La calle Demóstenes, en los años cincuenta, formaba un estrecho y serpenteante callejón de tierra y piedras que unía la calle de la Almedina con la entrada principal de la Alcazaba. Tenía dos tramos desiguales: el primero, el que empezaba por el sur, tenía un embudo laberíntico por el que no cabían dos personas; el último, el que desembocaba frente al monumento, disponía de una escalera de piedra de cuatro escalones y era tan empinado que podías caer rodando hasta el cruce con la calle Chantre. En la primera casa que te encontrabas nada más bajar, vivía la familia Sierra, formada por el matrimonio y sus dos hijos. El padre, José Sierra, trabajaba en el muelle, mientras que la madre, Magdalena Valverde, era célebre en el barrio por su bondad y por ser tan generosas que nunca le negó una limosna a un pobre ni un plato de comida a quien tocaba a su puerta pidiendo para comer.
Cuando los padres murieron, los dos hijos: Patrocinio y José, se quedaron habitando la casa, convirtiéndose con el paso de los años en dos auténticos personajes, de los que destacaban del resto de vecinos por su singularidad.
Ella, Patrocinio, era una de esas mujeres que nunca fueron jóvenes, que envejecieron de golpe, acorraladas en su estrecho mundo de solteras, entre estampas de santos y los retratos de sus antepasados colgados de la pared. Nunca fue a un baile y jamás se vio a ningún muchacho rondando su puerta. Su vida fue su casa, su calle, su hermano y la fiel compañía de un gato viejo y remolón que se pasaba las mañanas durmiendo, tumbado sobre uno de los rayos de sol que calentaban el alféizar de la ventana. El gato velaba la soledad de aquella mujer como un centinela y por la noche le calentaba los pies de la cama. Dicen que hablaba con el gato y que el animal le manifestaba su atención abriendo un ojo en su larga siesta. La puerta de su casa siempre estaba abierta. Desde la calle se veían los montones de ropa militar que formaban montañas hasta rozar el techo. A Patrocinio, a la que Dios no le dio ni marido ni hijos, el destino le puso en su camino un cuartel lleno de soldados a los que la mujer les lavaba y les cosía los uniformes por un precio módico. Todos los sábados, la puerta de su casa parecía el patio del cuartel a la hora de pasar revista.
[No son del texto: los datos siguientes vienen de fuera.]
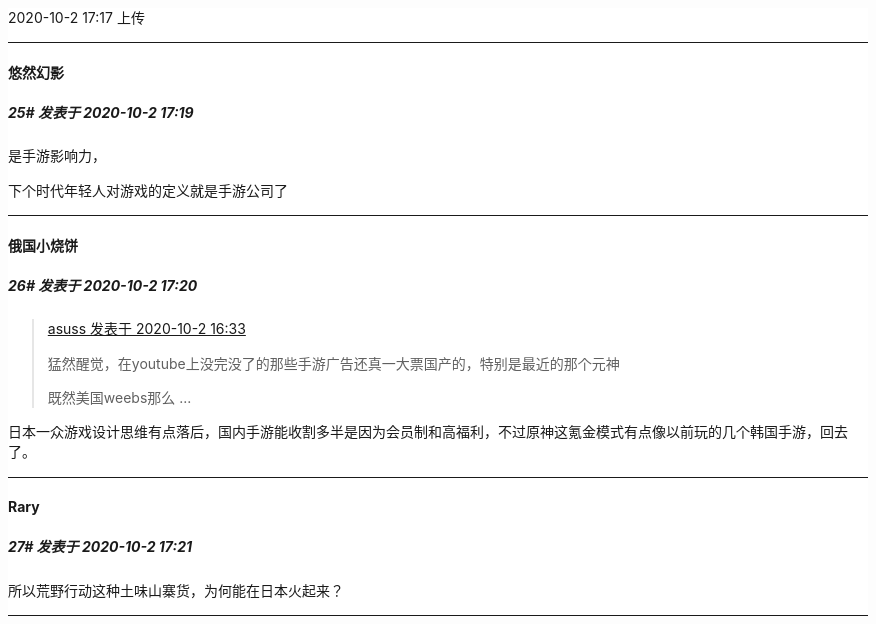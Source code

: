 2020-10-2 17:17 上传













*****

####  悠然幻影  
##### 25#       发表于 2020-10-2 17:19




是手游影响力，


下个时代年轻人对游戏的定义就是手游公司了







*****

####  俄国小烧饼  
##### 26#       发表于 2020-10-2 17:20



<blockquote><a href="httphttps://bbs.saraba1st.com/2b/forum.php?mod=redirect&amp;goto=findpost&amp;pid=48930157&amp;ptid=1963040" target="_blank">asuss 发表于 2020-10-2 16:33</a>

猛然醒觉，在youtube上没完没了的那些手游广告还真一大票国产的，特别是最近的那个元神

既然美国weebs那么 ...</blockquote>
日本一众游戏设计思维有点落后，国内手游能收割多半是因为会员制和高福利，不过原神这氪金模式有点像以前玩的几个韩国手游，回去了。







*****

####  Rary  
##### 27#       发表于 2020-10-2 17:21




所以荒野行动这种土味山寨货，为何能在日本火起来？







*****
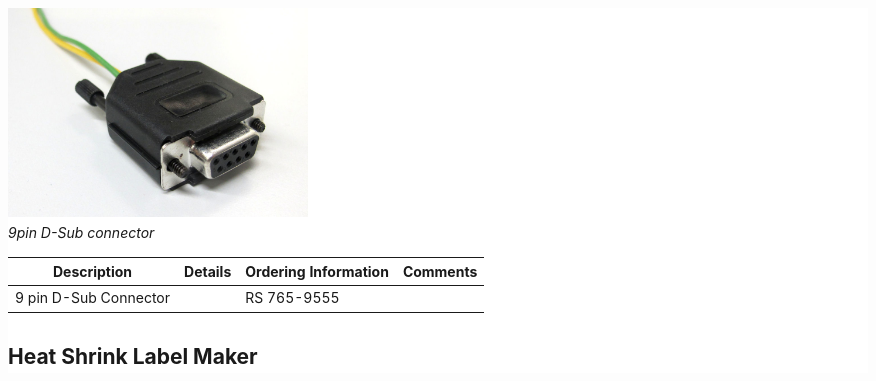 <img src="../images/can_connector.jpg" width="300"> <br>*9pin D-Sub connector*

|Description|Details|Ordering Information|Comments|
|---|---|---|---|
|9 pin D-Sub Connector||RS 765-9555||

## Heat Shrink Label Maker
El refugio de Patrocinio era muy frecuentado también por los niños del barrio, para los que el lugar tenía un extraño halo de misterio, ese punto mágico donde la atracción y el miedo se unían para hacer un sitio atractivo a los ojos de un niño. Ir a la casa de Patrocinio era toda una atracción para aquellos niños de los años cincuenta a los que tanto les emocionaba encontrarse con un personaje distinto. Patrocinio lo era; no por su profesión, ni por su peculiar casa llena de uniformes, ni tampoco por su gato gandul que hacía de vigilante, ni por los retratos sepia de difuntos que adornaban las paredes. Su peculiaridad estaba en su carácter, a veces agrio y severo, y sobre todo, en el pelo de barba que cubría una parte de su cara, dándole un matiz de ambigüedad que despertaba el malvado interés de los niños.
Para ellos, aquella extraña vecina era la auténtica mujer barbuda, que nada tenía que envidiar a la otra que a bombo y platillo anunciaban los circos que en invierno venían a actuar a la ciudad.
A la casa de Patrocinio iba a dormir su hermano José, que era diez años menor que ella, y también compartía soledad y soltería. El Sierra, como lo conocían en el barrio, era también un personaje peculiar. Se pasaba los días en la Almedina, entre la droguería de don Victoriano Flores y la barbería de Pepe Hernández, compartiendo tertulias, mostrando sus sueños.
Llevaba una fábrica de sueños metida en la cabeza. Quería volar, como los pájaros que cada mañana iban a despertarlo a su ventana; quería saltar desde La Alcazaba y llegar hasta el mar en dos segundos. Tanto se le metió en la cabeza que la idea se convirtió en obsesión y un día quiso hacerla realidad. Con cañas, palos, cuerdas y sábanas, se construyó una cometa y desde una de las torres del castillo se lanzó al abismo con el viento favorable para llegar hasta el mar. Pero le fallaron los planes y sus sueños de pájaro terminaron estrellándose contra las pencas del Huerto del Sereno, cerca de donde años después hicieron el Mesón Gitano, y el pobre Sierra acabó con varios huesos rotos en una cama del Hospital.
Como no pudo volar, optó por construirse un telescopio con el que se pasaba las horas mirando al horizonte por si llegaba algún barco. Así, soñando, se le fue escurriendo la vida, mientras su hermana seguía lavando los uniformes de los soldados y soportando a los niños que a diario le recordaban su condición de mujer barbuda.